The game was initially announced on September 18, 2018, for a 2020 release on macOS, Nintendo Switch, PlayStation 4 and Windows. While highly anticipated, it was later delayed indefinitely due to creative differences and development burnout. This resulted in a "reset" of the project, and it is being worked on alongside other side projects at the studio.

== Development ==

The player speaking to the character Olivia, within the game's visual novel interface

Studio Sukeban Games is based in Venezuela. According to the developers, the protagonist, Sam, was made a mother with an upbeat personality to differentiate her from the previous game's main character, Jill Stingray. Unlike VA-11 Hall-A, which was based on PC-98 games, N1RV Ann-A was inspired by the graphics of PlayStation and Sega Saturn games. The game's animated cut-ins drew inspiration from Sakura Wars and Tokimeki Memorial. The setting was based on development team member Fernando Damas' experience visiting Japan.

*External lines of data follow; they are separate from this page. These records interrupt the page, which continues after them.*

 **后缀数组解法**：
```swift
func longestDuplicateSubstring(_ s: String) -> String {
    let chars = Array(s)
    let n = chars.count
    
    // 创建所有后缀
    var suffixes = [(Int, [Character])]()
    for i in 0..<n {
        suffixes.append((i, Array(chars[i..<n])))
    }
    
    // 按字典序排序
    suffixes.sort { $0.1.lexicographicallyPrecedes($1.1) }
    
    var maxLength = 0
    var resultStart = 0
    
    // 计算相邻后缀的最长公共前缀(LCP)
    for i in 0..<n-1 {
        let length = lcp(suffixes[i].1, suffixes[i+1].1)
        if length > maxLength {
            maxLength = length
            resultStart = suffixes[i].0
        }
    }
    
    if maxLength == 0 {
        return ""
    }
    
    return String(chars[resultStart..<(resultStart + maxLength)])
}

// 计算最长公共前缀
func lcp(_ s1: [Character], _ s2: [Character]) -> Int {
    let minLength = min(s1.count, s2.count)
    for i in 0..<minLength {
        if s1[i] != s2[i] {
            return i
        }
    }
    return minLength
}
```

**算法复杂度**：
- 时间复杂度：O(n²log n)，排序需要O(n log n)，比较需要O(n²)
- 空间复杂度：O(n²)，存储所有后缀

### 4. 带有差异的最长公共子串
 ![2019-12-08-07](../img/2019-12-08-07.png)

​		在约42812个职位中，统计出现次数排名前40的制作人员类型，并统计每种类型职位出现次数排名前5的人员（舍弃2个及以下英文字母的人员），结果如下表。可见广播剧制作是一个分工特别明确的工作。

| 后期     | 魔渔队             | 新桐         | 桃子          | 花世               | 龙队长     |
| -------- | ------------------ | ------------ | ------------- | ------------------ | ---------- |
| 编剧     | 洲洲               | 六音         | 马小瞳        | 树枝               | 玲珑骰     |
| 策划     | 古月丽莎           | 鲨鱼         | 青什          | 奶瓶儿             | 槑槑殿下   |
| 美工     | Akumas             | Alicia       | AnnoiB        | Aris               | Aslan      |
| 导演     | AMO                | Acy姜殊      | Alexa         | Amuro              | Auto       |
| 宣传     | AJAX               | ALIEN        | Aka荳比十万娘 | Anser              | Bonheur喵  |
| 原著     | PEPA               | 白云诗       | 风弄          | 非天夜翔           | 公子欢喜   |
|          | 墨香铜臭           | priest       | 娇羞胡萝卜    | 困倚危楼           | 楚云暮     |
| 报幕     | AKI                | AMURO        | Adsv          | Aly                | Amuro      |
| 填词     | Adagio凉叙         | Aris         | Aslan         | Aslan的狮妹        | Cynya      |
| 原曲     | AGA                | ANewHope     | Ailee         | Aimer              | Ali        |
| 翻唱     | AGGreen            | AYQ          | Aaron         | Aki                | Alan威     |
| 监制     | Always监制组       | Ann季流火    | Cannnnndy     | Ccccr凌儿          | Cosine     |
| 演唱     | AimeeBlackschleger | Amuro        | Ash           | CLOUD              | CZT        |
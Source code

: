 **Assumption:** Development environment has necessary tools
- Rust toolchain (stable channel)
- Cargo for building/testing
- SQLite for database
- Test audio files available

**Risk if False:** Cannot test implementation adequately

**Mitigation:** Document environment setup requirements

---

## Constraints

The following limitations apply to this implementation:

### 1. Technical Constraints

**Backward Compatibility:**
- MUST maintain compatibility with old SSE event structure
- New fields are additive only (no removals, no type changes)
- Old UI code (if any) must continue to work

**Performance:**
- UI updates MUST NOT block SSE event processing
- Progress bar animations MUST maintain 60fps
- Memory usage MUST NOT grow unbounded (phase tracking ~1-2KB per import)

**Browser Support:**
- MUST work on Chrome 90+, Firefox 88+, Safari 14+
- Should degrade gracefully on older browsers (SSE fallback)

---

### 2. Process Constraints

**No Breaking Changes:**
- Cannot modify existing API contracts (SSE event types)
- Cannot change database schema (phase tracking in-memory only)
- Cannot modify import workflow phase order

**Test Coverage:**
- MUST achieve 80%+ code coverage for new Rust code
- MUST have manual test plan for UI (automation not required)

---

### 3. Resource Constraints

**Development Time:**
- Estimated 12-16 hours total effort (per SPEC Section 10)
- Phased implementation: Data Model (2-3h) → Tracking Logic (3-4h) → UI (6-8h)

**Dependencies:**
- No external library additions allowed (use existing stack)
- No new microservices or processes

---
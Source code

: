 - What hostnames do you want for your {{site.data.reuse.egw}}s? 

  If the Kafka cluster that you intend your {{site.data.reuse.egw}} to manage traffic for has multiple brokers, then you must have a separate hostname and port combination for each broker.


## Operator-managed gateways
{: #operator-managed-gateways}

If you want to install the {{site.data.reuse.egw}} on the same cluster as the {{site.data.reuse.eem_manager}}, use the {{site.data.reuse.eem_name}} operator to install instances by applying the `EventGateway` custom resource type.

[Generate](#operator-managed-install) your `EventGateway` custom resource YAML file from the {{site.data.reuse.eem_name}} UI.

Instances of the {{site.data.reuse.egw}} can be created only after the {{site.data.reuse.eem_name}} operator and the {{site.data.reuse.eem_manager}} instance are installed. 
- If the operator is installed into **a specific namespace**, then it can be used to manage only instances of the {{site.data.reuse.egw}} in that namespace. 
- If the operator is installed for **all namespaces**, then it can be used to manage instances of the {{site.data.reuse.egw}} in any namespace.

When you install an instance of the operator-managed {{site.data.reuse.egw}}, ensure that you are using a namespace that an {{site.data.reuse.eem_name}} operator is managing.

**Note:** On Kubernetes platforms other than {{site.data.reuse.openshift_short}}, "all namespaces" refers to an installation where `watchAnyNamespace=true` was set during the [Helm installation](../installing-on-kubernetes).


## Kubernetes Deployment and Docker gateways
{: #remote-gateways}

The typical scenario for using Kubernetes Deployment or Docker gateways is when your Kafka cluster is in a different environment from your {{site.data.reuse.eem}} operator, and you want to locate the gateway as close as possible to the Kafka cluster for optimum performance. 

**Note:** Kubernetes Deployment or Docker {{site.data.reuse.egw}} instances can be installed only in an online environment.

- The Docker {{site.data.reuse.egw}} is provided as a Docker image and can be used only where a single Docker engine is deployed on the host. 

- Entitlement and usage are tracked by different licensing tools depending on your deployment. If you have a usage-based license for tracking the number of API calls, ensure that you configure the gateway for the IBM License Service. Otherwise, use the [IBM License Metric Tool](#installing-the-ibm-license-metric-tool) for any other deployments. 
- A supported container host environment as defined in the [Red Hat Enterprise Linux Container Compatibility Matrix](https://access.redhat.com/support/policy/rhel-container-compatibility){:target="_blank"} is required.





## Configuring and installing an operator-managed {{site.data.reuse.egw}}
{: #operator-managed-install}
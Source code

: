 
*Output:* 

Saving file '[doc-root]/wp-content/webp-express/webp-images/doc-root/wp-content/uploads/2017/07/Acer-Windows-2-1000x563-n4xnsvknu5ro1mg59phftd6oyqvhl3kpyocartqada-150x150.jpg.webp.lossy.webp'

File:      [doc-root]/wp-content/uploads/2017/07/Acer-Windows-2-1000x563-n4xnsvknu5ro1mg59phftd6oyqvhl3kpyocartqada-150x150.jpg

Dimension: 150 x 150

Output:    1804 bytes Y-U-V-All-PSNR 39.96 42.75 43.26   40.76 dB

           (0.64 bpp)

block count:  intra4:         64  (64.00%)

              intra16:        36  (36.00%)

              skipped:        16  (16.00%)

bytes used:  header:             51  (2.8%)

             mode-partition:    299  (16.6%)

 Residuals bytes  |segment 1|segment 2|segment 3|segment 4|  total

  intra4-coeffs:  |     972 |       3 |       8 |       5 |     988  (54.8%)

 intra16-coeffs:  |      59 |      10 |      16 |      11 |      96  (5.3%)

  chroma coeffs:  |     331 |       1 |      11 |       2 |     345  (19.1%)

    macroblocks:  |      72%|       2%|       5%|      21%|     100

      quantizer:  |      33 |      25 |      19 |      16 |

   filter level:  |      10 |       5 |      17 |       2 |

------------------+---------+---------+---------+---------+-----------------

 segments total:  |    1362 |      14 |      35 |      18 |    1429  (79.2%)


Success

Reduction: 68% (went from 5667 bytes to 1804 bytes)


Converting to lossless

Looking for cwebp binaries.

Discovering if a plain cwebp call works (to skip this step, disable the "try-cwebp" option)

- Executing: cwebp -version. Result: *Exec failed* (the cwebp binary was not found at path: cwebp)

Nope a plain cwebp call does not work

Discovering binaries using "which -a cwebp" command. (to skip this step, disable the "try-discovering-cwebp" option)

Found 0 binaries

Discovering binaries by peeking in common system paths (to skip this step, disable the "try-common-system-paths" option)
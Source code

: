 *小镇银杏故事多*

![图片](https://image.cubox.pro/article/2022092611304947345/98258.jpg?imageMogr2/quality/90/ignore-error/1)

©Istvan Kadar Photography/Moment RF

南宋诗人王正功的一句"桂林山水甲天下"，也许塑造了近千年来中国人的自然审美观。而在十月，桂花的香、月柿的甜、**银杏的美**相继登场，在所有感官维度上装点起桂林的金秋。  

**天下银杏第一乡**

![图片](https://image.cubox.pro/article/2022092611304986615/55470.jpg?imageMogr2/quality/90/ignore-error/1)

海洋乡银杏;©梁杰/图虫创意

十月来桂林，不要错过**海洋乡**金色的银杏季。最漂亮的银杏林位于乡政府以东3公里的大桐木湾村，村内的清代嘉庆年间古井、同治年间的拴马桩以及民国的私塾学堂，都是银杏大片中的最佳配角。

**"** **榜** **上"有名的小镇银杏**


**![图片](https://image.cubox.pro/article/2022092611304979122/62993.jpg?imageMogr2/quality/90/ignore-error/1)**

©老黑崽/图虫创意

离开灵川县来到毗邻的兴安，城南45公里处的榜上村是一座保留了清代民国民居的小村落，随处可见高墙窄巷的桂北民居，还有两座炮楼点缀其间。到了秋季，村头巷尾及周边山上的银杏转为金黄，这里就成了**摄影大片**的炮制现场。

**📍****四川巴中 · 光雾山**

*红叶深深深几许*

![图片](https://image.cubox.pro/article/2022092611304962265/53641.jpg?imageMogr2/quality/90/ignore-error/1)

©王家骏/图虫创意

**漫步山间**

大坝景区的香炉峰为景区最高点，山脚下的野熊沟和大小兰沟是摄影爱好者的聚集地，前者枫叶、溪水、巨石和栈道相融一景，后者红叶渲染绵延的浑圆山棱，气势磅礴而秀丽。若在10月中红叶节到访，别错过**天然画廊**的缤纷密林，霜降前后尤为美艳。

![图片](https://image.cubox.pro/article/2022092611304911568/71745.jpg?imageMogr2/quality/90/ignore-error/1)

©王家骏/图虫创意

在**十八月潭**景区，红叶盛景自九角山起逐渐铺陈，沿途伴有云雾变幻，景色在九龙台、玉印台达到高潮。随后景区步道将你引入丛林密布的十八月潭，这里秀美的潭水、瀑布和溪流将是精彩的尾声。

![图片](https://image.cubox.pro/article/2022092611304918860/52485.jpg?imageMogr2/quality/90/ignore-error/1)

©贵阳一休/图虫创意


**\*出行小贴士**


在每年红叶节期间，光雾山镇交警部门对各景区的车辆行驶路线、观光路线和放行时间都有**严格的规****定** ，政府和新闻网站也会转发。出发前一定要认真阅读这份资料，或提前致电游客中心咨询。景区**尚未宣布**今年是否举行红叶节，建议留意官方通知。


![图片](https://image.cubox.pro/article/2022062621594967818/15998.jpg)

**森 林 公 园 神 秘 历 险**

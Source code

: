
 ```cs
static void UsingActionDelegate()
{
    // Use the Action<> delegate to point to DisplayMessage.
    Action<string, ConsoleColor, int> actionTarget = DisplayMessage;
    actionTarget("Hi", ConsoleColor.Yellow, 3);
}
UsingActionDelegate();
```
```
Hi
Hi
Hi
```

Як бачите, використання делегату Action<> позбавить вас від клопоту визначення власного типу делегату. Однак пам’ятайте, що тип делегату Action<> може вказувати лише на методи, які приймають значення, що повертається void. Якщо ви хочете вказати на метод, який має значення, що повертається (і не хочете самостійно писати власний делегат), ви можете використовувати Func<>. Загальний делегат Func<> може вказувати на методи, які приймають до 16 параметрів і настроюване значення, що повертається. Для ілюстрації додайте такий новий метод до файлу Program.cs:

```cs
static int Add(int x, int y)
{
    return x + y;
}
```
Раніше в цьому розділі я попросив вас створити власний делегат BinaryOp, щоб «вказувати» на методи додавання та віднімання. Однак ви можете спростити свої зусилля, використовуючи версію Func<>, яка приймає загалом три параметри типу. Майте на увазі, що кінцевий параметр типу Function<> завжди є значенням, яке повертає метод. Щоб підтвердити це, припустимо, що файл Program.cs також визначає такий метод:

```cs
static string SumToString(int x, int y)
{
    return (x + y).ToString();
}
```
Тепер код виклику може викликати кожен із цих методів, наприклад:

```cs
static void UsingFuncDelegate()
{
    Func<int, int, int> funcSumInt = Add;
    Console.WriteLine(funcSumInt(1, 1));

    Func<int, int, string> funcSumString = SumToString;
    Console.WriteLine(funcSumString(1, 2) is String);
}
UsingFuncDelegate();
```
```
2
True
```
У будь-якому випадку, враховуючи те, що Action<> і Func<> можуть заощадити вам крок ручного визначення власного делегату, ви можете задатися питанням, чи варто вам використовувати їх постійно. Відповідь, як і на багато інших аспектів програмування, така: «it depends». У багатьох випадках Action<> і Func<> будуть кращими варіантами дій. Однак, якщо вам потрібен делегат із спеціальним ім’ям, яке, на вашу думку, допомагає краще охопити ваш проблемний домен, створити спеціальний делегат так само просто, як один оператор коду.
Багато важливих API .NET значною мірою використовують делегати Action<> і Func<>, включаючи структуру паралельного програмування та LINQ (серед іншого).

On December 1, 2020, Damas announced the game's indefinite delay, blaming it on refusing to relinquish his role as the sole programmer despite going through major life events. This led to slow progress until the start of 2020, when the game was rebuilt from scratch by a different programmer. Afterwards, "creative differences" resulted in an internal conflict on how the story should progress, though he stated that the problems had been reconciled. He denied that other projects would "cannibalize" development of N1RV Ann-A, and said that they would be developed in parallel. In 2023, developer Christopher Ortiz stated that the game was still in production with no set release date. In a 2024 interview, Ortiz explained that work on N1RV Ann-A had largely been put on hold while Sukeban Games focused on a new project, .45 Parabellum Bloodhound, and that he expected development to "pick up dramatically" after its completion.

== Reception ==
In a preview from TGS 2018, Mamiya Tobe of Famitsu wrote that despite the shortness of the demo, it showed remarkable progress, and that it was a better bartending simulator than its predecessor thanks to the ability to offer real cocktails.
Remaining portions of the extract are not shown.